Mite preparation for extractions

Mites were removed from the solution in which they were stored to new 1.5-mL tubes (Eppendorf catalog #0020125215) and chilled in liquid nitrogen. A clean, autoclaved pestle (Sigma Aldrich catalog #Z359947) was also chilled in liquid nitrogen to grind each mite in its tube. By visual inspection, ground mite powder that remained on the pestle was used for DNA extraction, ensuring that about half of the mite homogenates remain in the tubes for RNA extraction (Fig. 3).

DNA extraction

Mite DNA was extracted using a QIAamp DNA Micro kit (Qiagen, Tokyo, Japan), according to the manufacturer’s protocol. DNA quantity was determined using a Qubit fluorometer (Thermo Fisher Scientific, Tokyo, Japan), and quality was evaluated by the A260 / A280 ratio using a NanoDrop spectrophotometer (Thermo Fisher Scientific, Tokyo, Japan). Eluted DNA was stored at -20 °C until further applications.

RNA extraction

Mite RNA was extracted using TRIzol according to the manufacturer’s protocol. Due to the small amount of mite present, the protocol was modified by using 50% of specified reagent volumes. Total RNA quality and quantity were evaluated using absorbance ratios of A230/260 and A230/280 on a Nanodrop spectrophotometer.

Library preparation

DNA library preparation

DNA libraries were prepared using a Nextera XT DNA Library Prep kit (Illumina, Tokyo, Japan) according to the manufacturer’s protocol, with optimization for mite DNA, using reagents at 20% of their specified volume. DNA was visualized by running electrophoresis on 1% agarose gels, for 20 min at 135 V.

RNA library Preparationp

RNA libraries were prepared using an NEBNext Single Cell/ Low-Input RNA Library kit (New England BioLabs, Tokyo, Japan), according to the manufacturer’s protocol. Purified cDNA was indexed with i5 and i7 primers (catalog #7600S, New England BioLabs, Tokyo, Japan), and then purified and size selected for a range of 400 to 2000 bp using 11% and 11.5% PEG and DynaBeads [19].

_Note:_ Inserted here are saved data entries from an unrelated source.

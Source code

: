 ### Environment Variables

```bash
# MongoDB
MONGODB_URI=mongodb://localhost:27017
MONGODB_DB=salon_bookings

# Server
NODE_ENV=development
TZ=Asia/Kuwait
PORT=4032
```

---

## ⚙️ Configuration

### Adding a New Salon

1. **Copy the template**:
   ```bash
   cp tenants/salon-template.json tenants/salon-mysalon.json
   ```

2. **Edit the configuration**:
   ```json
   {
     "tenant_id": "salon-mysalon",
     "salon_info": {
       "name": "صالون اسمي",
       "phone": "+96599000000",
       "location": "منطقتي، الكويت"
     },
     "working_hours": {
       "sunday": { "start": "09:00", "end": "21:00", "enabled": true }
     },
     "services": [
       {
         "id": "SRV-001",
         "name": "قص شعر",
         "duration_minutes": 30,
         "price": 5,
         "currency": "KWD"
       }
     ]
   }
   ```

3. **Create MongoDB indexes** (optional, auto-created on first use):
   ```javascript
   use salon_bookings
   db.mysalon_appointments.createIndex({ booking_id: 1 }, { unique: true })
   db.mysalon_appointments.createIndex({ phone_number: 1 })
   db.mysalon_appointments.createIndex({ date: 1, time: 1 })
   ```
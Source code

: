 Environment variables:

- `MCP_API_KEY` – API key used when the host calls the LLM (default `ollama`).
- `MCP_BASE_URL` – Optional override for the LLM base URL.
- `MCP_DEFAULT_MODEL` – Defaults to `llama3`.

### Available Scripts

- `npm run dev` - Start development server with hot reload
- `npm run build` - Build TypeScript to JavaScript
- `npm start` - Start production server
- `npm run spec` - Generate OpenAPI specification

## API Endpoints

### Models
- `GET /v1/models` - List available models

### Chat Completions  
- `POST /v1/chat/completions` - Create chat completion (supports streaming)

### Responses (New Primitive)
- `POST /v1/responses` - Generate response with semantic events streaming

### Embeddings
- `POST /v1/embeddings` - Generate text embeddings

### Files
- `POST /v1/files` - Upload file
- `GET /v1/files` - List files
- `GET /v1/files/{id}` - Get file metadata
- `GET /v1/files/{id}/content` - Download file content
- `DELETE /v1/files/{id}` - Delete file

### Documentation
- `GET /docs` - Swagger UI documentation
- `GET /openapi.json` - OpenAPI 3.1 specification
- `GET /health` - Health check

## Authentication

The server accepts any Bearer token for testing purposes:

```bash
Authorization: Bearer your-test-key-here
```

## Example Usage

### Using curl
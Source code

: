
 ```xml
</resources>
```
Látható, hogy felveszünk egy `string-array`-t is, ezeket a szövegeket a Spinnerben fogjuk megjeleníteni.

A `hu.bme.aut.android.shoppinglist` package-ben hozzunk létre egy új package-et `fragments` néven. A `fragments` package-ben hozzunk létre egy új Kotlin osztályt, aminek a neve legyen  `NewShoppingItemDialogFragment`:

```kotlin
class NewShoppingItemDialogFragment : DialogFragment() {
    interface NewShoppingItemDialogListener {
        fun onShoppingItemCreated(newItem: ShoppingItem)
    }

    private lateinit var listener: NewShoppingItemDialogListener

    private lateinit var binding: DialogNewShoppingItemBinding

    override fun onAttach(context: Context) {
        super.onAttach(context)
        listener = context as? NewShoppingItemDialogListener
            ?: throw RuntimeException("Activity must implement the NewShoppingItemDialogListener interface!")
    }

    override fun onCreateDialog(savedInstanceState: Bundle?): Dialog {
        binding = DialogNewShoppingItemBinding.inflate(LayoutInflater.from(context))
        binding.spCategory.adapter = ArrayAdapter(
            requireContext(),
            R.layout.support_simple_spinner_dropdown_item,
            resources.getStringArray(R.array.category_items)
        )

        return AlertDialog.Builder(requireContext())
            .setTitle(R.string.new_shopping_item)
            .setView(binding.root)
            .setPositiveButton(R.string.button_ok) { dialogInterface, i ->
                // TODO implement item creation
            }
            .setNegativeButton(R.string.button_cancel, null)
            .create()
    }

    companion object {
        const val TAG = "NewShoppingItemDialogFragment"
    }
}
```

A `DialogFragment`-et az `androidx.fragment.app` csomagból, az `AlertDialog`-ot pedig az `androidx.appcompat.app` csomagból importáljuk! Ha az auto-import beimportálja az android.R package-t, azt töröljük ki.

Both DNA and RNA libraries, as well as total RNA, were analyzed with a Bioanalyzer 2100 (Agilent, Tokyo, Japan) or a 4200 Tapestation (Agilent, Tokyo, Japan). For Bioanalyzer, high-sensitivity DNA kits and RNA pico kits (Agilent, Tokyo, Japan) were used, while for the Tapestation, a high-sensitivity D5000 kit (Agilent, Tokyo, Japan) was used.

Sequencing and analysis

A MiSeq (Illumina, Tokyo, Japan) was used to perform both DNA and RNA sequencing, at 50 cycles and read with single read-only. We were interested in validating the protocol and estimating mapping percentages, so longer read lengths or higher coverage were not necessary. Raw sequence data from the MiSeq were first analyzed with FastQC [20] for quick quality control to see if adapter removal was necessary and to ensure that sequenced data was of sufficient quality. DNA sequence data were then analyzed using Bowtie2 [21], Samtools [22], and Picard tools [23] to map to the reference genome (Vdes_3.0 [5]) and to identify duplicates. RNA sequence data were analyzed using Bowtie2 and Samtools, and then taxonomically classified using Kraken [14]. We compared this protocol with previously published RNA-seq libraries deposited on NCBI, which were mapped to the reference genome in a similar way (SRR8867385 [24], SRR5109825 & SRR5109827 [8], SRR533974 [25], SRR5760830 & SRR5760851 [26], SRR8100122 & SRR8100123, SRR5377267 & SRR5337268, and SRR8864012 [27]).